- [TASK DESCRIPTION] Once you find the line with "sagte Hermine Granger" in the entries below, return exactly every line from it through the line with "aber ... willst".

___ PROVIDED MATERIAL ___

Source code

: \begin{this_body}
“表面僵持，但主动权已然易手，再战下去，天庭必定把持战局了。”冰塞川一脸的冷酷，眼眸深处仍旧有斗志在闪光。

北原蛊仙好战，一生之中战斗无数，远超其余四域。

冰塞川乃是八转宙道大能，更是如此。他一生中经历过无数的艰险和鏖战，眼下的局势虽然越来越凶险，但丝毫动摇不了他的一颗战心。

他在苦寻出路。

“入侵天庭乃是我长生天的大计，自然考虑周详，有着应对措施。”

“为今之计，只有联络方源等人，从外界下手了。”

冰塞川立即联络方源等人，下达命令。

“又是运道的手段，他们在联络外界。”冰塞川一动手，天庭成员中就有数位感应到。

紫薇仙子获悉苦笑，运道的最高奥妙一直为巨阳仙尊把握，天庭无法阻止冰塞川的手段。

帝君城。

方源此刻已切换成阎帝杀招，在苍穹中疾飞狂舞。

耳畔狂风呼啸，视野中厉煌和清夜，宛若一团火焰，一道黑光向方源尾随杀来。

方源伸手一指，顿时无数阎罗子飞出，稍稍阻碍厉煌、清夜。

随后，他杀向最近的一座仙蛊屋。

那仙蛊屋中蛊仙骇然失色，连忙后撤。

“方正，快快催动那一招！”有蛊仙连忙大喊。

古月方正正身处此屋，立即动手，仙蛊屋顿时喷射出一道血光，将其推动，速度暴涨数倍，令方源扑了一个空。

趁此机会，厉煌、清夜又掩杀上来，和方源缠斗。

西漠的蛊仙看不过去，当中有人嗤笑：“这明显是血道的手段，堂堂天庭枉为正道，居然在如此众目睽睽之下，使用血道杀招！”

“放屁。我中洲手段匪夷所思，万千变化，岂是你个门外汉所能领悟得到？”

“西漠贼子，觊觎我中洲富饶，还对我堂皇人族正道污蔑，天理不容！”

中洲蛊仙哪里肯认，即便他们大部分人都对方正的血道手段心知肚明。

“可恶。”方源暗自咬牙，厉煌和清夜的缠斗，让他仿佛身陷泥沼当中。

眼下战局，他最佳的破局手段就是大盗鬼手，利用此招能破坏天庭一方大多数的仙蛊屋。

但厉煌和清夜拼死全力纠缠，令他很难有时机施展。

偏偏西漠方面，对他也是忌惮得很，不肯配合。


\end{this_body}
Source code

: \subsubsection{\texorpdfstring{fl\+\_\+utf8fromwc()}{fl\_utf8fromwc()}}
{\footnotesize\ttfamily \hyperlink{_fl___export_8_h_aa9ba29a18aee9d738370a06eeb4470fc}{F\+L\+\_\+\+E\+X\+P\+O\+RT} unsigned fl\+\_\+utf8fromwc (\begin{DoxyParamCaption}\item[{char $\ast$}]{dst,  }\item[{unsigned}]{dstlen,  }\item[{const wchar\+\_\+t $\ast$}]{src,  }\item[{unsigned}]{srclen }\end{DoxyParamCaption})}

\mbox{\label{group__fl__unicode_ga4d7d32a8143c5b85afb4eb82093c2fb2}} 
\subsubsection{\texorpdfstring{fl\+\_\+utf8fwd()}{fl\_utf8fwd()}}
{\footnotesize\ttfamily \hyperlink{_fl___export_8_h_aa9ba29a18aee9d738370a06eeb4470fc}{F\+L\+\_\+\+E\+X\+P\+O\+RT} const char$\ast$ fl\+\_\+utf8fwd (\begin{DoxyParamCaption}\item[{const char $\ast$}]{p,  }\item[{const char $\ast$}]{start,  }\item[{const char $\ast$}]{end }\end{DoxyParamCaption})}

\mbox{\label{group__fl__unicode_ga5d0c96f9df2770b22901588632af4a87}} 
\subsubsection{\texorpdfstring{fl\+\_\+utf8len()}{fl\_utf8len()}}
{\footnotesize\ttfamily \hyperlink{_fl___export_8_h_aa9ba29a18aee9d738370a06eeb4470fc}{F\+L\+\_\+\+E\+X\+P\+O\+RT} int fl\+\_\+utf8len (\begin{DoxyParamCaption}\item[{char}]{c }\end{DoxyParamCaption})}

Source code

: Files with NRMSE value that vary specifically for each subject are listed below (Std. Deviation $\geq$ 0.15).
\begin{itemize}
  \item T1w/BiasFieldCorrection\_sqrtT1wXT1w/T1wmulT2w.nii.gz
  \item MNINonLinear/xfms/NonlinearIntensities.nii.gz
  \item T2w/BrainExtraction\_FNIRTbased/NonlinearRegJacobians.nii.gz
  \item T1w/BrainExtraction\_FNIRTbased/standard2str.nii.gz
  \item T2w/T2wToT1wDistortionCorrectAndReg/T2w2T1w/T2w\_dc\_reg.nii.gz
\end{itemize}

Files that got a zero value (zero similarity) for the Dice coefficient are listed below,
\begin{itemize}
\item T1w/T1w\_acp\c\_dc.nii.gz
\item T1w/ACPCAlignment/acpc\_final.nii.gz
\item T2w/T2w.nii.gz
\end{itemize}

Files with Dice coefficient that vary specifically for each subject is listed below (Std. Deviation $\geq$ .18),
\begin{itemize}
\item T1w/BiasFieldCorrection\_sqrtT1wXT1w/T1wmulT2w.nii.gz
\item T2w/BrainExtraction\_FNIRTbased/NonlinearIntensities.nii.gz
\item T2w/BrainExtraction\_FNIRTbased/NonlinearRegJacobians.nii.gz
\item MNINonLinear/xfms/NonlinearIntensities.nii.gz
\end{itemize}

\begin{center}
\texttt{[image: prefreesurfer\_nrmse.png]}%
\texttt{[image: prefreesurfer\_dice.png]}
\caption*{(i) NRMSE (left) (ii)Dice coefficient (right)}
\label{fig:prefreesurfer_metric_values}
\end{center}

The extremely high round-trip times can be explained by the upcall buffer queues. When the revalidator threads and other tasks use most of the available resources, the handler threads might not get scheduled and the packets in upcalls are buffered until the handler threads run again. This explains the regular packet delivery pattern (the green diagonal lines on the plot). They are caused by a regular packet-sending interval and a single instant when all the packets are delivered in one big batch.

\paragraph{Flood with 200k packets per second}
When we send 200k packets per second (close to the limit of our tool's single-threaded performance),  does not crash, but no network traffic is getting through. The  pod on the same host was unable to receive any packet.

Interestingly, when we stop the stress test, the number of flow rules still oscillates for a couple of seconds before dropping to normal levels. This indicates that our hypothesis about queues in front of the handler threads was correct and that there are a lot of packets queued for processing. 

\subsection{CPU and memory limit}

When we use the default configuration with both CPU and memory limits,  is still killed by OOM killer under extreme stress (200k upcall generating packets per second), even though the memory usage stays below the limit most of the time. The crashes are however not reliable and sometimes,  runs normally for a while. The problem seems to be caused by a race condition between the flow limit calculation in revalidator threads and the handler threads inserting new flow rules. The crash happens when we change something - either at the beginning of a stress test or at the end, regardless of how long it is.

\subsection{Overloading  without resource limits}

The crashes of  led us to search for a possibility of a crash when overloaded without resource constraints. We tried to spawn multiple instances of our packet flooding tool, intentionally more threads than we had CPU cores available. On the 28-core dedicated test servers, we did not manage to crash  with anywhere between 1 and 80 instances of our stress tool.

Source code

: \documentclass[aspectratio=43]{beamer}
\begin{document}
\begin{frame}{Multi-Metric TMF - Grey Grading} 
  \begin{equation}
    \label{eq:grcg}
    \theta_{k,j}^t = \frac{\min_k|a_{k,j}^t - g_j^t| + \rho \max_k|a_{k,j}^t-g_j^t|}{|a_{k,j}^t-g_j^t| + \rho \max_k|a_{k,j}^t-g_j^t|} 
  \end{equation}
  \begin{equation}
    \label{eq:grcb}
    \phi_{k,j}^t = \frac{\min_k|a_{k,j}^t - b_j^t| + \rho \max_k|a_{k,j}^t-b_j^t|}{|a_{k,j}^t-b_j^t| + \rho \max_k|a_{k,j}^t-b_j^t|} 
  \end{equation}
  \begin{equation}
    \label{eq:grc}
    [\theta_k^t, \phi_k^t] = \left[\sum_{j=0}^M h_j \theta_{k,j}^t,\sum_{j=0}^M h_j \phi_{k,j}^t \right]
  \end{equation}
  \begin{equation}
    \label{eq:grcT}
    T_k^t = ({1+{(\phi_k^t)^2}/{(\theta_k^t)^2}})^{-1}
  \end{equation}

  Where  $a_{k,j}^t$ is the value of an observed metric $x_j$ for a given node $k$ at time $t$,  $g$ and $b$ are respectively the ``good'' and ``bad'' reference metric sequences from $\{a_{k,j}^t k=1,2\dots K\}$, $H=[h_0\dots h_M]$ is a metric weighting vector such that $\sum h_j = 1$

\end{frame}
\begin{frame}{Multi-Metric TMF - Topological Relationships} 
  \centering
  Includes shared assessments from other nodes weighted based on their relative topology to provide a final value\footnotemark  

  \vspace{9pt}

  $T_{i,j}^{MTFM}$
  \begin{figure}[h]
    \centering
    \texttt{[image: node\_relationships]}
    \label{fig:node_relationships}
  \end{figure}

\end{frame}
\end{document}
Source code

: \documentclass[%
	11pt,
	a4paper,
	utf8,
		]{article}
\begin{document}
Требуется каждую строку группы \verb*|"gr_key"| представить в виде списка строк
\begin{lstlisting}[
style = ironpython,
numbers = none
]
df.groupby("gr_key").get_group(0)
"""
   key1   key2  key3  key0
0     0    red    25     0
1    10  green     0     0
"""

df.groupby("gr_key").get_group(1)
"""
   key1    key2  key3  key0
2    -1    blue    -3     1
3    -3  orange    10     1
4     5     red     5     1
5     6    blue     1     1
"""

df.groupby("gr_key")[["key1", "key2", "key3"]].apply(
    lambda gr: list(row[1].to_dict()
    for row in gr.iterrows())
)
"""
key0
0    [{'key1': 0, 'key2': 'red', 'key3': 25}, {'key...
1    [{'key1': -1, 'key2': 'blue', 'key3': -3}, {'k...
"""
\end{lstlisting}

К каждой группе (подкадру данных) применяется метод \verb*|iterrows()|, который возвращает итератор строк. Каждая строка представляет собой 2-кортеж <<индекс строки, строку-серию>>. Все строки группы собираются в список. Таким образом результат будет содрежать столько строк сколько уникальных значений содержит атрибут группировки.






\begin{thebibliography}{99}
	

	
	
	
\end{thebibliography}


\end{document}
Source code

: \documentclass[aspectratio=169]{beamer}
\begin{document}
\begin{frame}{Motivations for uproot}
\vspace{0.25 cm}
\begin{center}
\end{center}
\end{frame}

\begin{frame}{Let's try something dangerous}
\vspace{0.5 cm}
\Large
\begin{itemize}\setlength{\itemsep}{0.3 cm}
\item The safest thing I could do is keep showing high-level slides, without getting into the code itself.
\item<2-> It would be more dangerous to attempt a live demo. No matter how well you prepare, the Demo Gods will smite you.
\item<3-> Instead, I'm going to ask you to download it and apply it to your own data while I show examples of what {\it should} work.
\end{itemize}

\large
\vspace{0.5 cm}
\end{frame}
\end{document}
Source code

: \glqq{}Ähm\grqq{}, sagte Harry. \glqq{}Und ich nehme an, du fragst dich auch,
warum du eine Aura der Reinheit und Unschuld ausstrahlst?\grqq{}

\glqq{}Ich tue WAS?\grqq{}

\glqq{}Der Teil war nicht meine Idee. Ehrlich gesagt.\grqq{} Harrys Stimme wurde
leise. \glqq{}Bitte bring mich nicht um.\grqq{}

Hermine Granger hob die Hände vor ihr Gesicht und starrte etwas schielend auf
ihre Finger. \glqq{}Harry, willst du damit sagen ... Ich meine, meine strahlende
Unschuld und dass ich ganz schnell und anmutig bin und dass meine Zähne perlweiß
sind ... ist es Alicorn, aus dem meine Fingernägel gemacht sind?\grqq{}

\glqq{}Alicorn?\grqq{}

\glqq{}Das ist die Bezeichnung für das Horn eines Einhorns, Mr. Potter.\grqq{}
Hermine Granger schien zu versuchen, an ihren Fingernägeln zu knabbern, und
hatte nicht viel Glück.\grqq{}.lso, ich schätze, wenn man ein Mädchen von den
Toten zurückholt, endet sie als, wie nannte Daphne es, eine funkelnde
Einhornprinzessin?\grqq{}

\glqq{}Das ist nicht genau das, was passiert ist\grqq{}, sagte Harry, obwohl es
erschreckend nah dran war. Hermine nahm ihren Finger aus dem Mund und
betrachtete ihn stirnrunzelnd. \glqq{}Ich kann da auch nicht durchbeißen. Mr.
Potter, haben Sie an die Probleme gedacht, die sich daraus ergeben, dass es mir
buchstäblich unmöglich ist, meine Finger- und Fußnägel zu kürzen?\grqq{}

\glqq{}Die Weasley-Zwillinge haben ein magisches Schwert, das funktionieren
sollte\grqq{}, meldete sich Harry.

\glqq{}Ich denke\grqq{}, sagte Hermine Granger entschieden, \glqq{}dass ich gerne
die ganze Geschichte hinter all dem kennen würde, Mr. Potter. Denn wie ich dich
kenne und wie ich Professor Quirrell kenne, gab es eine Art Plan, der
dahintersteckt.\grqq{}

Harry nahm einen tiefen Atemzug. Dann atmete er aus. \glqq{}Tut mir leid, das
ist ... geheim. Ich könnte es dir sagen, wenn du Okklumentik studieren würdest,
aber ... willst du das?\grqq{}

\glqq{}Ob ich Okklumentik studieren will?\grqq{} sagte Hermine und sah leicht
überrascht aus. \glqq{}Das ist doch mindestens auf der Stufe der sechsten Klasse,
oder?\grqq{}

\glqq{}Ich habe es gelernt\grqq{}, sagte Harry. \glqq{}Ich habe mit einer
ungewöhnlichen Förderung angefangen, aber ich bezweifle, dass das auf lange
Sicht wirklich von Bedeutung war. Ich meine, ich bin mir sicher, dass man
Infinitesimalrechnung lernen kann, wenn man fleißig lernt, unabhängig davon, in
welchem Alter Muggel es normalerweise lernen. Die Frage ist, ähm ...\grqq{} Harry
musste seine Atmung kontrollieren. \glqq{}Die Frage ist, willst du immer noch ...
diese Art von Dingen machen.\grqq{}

___

- [RESPONSE]
\glqq{}Ich denke\grqq{}, sagte Hermine Granger entschieden, \glqq{}dass ich gerne
die ganze Geschichte hinter all dem kennen würde, Mr. Potter. Denn wie ich dich
kenne und wie ich Professor Quirrell kenne, gab es eine Art Plan, der
dahintersteckt.\grqq{}

Harry nahm einen tiefen Atemzug. Dann atmete er aus. \glqq{}Tut mir leid, das
ist ... geheim. Ich könnte es dir sagen, wenn du Okklumentik studieren würdest,
aber ... willst du das?\grqq{}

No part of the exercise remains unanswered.